Action item - Wherever the word "UKIP" appears in the entries, copy the whole line.

(Entries taken from a collection)
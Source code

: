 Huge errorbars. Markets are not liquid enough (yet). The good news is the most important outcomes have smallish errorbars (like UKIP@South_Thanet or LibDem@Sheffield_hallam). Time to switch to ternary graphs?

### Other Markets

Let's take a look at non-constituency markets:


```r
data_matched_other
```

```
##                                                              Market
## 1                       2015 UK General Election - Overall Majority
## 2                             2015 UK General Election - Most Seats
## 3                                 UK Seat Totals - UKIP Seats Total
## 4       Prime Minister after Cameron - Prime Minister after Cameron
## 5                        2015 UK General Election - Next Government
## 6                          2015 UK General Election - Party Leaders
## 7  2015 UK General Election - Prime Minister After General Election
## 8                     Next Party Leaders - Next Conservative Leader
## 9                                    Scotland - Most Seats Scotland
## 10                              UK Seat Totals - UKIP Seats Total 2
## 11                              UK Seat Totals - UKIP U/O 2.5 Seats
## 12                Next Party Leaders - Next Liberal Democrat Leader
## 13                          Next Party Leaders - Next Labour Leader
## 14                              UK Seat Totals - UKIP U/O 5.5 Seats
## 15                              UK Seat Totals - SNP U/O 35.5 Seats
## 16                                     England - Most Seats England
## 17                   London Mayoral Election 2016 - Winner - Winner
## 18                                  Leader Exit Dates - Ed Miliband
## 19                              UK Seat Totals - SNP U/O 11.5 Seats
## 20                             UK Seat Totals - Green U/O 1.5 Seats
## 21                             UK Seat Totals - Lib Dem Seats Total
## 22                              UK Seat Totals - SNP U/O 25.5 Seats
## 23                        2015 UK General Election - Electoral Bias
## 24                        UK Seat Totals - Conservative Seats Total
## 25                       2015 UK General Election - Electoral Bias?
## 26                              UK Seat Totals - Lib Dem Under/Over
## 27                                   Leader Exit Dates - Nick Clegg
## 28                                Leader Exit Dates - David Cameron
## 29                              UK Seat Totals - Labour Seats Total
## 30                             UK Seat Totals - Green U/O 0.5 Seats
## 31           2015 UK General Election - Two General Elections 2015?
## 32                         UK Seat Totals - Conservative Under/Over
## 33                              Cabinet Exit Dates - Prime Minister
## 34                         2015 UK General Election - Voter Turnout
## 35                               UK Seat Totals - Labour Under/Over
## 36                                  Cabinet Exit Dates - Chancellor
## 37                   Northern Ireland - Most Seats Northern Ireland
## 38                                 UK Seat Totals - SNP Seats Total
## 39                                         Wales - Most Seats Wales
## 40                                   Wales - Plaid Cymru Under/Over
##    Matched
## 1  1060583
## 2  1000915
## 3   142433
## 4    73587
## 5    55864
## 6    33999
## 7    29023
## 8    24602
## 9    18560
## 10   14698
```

Answer box -
: Huge errorbars. Markets are not liquid enough (yet). The good news is the most important outcomes have smallish errorbars (like UKIP@South_Thanet or LibDem@Sheffield_hallam). Time to switch to ternary graphs?
## 3                                 UK Seat Totals - UKIP Seats Total
## 10                              UK Seat Totals - UKIP Seats Total 2
## 11                              UK Seat Totals - UKIP U/O 2.5 Seats
## 14                              UK Seat Totals - UKIP U/O 5.5 Seats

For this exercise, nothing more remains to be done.